Maria José, mais conhecida com Zezinha, está à frente do estabelecimento que já existe há 140 anos. “A receita veio do antigo convento, onde as freiras faziam as queijadas e o toucinho”. “A madrinha da minha mãe que trabalhava lá conseguiu as receitas” que fazem mais sucesso na Casa das Queijadas e são muito procuradas até a nível internacional, explica Maria José ao SAPO Viagens.
Aprendeu com a mãe as receitas que chegaram a ser confecionadas no forno comunitário e que eram exportadas de navio para África e América, recorda. “Nasci nesta casa e sempre trabalhei aqui”, conta. As queijadas são boas e vale a pena experimentar, mas foi o toucinho do céu que mais nos conquistou o palato, principalmente depois de palmilhar pela vila. Os doces vão bem com um café, sumo de ananás ou um cálice de vinho do Porto, aconselha Zezinha.

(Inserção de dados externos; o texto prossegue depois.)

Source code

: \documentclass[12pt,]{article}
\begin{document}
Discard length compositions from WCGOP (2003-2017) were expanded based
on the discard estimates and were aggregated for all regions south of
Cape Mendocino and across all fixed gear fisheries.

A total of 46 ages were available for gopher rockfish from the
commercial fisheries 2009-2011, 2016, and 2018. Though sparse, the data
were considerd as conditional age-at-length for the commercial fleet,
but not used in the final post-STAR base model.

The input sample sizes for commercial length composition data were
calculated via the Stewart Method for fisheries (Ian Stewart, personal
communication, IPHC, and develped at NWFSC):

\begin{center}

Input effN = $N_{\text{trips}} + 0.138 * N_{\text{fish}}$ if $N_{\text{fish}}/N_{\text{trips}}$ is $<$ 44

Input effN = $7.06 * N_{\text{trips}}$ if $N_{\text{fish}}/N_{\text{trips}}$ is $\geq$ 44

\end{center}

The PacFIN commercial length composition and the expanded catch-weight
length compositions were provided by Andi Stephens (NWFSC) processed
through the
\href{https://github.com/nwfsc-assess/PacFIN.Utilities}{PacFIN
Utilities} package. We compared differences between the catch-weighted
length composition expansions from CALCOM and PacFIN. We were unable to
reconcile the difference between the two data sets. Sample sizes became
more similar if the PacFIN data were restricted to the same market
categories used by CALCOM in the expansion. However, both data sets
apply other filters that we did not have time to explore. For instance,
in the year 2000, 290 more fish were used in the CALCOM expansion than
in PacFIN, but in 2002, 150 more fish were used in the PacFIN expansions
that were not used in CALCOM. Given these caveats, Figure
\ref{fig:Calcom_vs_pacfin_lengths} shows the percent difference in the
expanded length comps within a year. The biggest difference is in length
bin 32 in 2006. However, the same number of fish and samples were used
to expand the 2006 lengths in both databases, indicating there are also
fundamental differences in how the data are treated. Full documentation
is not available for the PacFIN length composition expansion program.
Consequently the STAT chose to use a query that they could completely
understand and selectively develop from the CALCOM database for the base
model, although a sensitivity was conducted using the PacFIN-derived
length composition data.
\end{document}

Neste périplo por Murça, pode continuar a fazer um roteiro gastronómico e visitar as cooperativas de vinho e azeite, onde é possível realizar provas destes produtos regionais. Nós optamos por apontar a bússola para a natureza e fomos à procura de uma das atrações mais recentes da vila: os Passadiços do Tinhela.
Para lá chegar, passamos pelas curvas de Murça, uma parte sinuosa da antiga estrada nacional que ligava Vila Real a Murça e que ficou conhecida por ser um dos itinerários mais marcantes da região devido às curvas e contracurvas que se desenrolam até chegar à ponte sobre o rio Tinhela. Hoje, ali realizam-se provas de automobilismo.

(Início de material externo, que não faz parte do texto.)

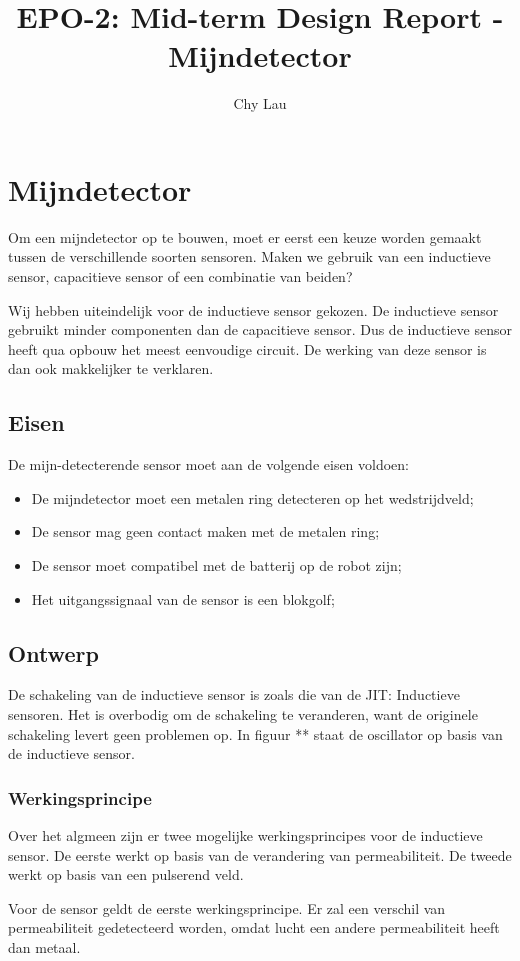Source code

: \documentclass{report}
\title{EPO-2: Mid-term Design Report - Mijndetector}
\author{Chy Lau}
\begin{document}
\chapter{Mijndetector}
\label{ch:mijn}
Om een mijndetector op te bouwen, moet er eerst een keuze worden gemaakt tussen de verschillende soorten sensoren. Maken we gebruik van een inductieve sensor, capacitieve sensor of een combinatie van beiden?

Wij hebben uiteindelijk voor de inductieve sensor gekozen. De inductieve sensor gebruikt minder componenten dan de capacitieve sensor. Dus de inductieve sensor heeft qua opbouw het meest eenvoudige circuit. De werking van deze sensor is dan ook makkelijker te verklaren. 

\section{Eisen}
\label{sec:eisen}
De mijn-detecterende sensor moet aan de volgende eisen voldoen: 
\begin{itemize}
\item De mijndetector moet een metalen ring detecteren op het wedstrijdveld;
\item De sensor mag geen contact maken met de metalen ring;
\item De sensor moet compatibel met de batterij op de robot zijn; 
\item Het uitgangssignaal van de sensor is een blokgolf;
\end{itemize}

\section{Ontwerp}
\label{sec:ontwerp}
De schakeling van de inductieve sensor is zoals die van de JIT: Inductieve sensoren. Het is overbodig om de schakeling te veranderen, want de originele schakeling levert geen problemen op. In figuur ** staat de oscillator op basis van de inductieve sensor.

\subsection{Werkingsprincipe}
\label{ssec:werking}
Over het algmeen zijn er twee mogelijke werkingsprincipes voor de inductieve sensor. De eerste werkt op basis van de verandering van permeabiliteit. De tweede werkt op basis van een pulserend veld. 

Voor de sensor geldt de eerste werkingsprincipe. Er zal een verschil van permeabiliteit gedetecteerd worden, omdat lucht een andere permeabiliteit heeft dan metaal. 
\end{document}
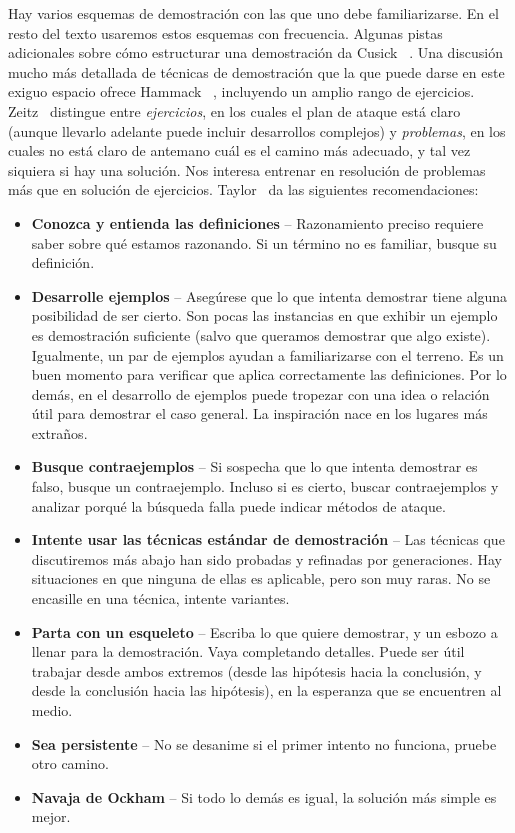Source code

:   Hay varios esquemas de demostración
  con las que uno debe familiarizarse.
  En el resto del texto usaremos estos esquemas con frecuencia.
  Algunas pistas adicionales sobre cómo estructurar una demostración
  da Cusick~%
    \cite{cusick:_how_write_proofs}.
  Una discusión mucho más detallada de técnicas de demostración
  que la que puede darse en este exiguo espacio ofrece Hammack~%
    \cite{hammack13:_book_proof},
  incluyendo un amplio rango de ejercicios.
  Zeitz~\cite{zeitz07:_art_craft_probl_solving}
  distingue entre \emph{ejercicios},
  en los cuales el plan de ataque está claro
  (aunque llevarlo adelante puede incluir desarrollos complejos)
  y \emph{problemas},
  en los cuales no está claro de antemano cuál es el camino más adecuado,
  y tal vez siquiera si hay una solución.
  Nos interesa entrenar en resolución de problemas
  más que en solución de ejercicios.
  Taylor~\cite{taylor07:_introd_proof}
  da las siguientes recomendaciones:
  \begin{itemize}
  \item \textbf{Conozca y entienda las definiciones} --
    Razonamiento preciso requiere saber sobre qué estamos razonando.
    Si un término no es familiar,
    busque su definición.
  \item \textbf{Desarrolle ejemplos} --
    Asegúrese que lo que intenta demostrar
    tiene alguna posibilidad de ser cierto.
    Son pocas las instancias en que exhibir un ejemplo
    es demostración suficiente
    (salvo que queramos demostrar que algo existe).
    Igualmente,
    un par de ejemplos ayudan a familiarizarse con el terreno.
    Es un buen momento para verificar
    que aplica correctamente las definiciones.
    Por lo demás,
    en el desarrollo de ejemplos puede tropezar con una idea
    o relación útil
    para demostrar el caso general.
    La inspiración nace en los lugares más extraños.
  \item \textbf{Busque contraejemplos} --
    Si sospecha que lo que intenta demostrar es falso,
    busque un contraejemplo.
    Incluso si es cierto,
    buscar contraejemplos y analizar porqué la búsqueda falla
    puede indicar métodos de ataque.
  \item \textbf{Intente usar las técnicas estándar de demostración} --
    Las técnicas que discutiremos más abajo
    han sido probadas y refinadas
    por generaciones.
    Hay situaciones en que ninguna de ellas es aplicable,
    pero son muy raras.
    No se encasille en una técnica,
    intente variantes.
  \item \textbf{Parta con un esqueleto} --
    Escriba lo que quiere demostrar,
    y un esbozo a llenar para la demostración.
    Vaya completando detalles.
    Puede ser útil trabajar desde ambos extremos
    (desde las hipótesis hacia la conclusión,
     y desde la conclusión hacia las hipótesis),
    en la esperanza que se encuentren al medio.
  \item \textbf{Sea persistente} --
    No se desanime si el primer intento no funciona,
    pruebe otro camino.
  \item \textbf{Navaja de Ockham} --
    Si todo lo demás es igual,
    la solución más simple es mejor.
  \end{itemize}


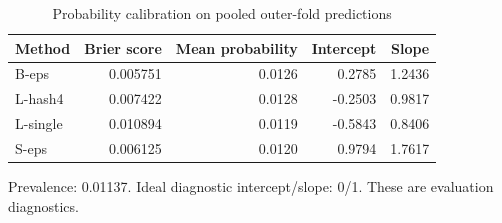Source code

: \par
\begin{table}[H]
\centering
\begin{threeparttable}
\caption{Probability calibration on pooled outer-fold predictions}\label{tab:calibration}
\begin{tabular}{@{}lrrrr@{}}
\toprule
Method & Brier score & Mean probability & Intercept & Slope\\
\midrule
B-eps & 0.005751 & 0.0126 & 0.2785 & 1.2436\\
L-hash4 & 0.007422 & 0.0128 & -0.2503 & 0.9817\\
L-single & 0.010894 & 0.0119 & -0.5843 & 0.8406\\
S-eps & 0.006125 & 0.0120 & 0.9794 & 1.7617\\
\bottomrule
\end{tabular}
\begin{tablenotes}[flushleft]
\item[] Prevalence: 0.01137. Ideal diagnostic intercept/slope: 0/1. These are evaluation diagnostics.
\end{tablenotes}
\end{threeparttable}
\end{table}
\par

Atravessada a ponte, é fácil dar com o parque de estacionamento e com a entrada para o início do trilho. Uma cobertura verde envolve a paisagem num dia de primavera que se adivinha quente, mas basta descermos a escadas de madeira que dão acesso às margens do rio para começarmos a sentir a frescura que marca quase todo o percurso, principalmente nesta época do ano em que a vegetação está muito vistosa.
O rio Tinhela é um afluente do Tua e percorre os municípios de Vila Pouca de Aguiar e Murça, sendo um rio de águas cristalinas e matas ribeirinhas que conservam vários habitats e espécies de flora e fauna.
Ao percorrer este trilho, em que grande parte do percurso é feito nas margens do rio – os passadiços foram estrategicamente colocados apenas em troços para tornar a passagem mais segura e permitir momentos de contemplação –, é possível apreciar toda a beleza natural deste curso de água. Até vimos uma lontra a nadar tranquilamente, mas que, ao sentir a nossa presença, mergulhou de forma afoita, fugindo das nossas lentes.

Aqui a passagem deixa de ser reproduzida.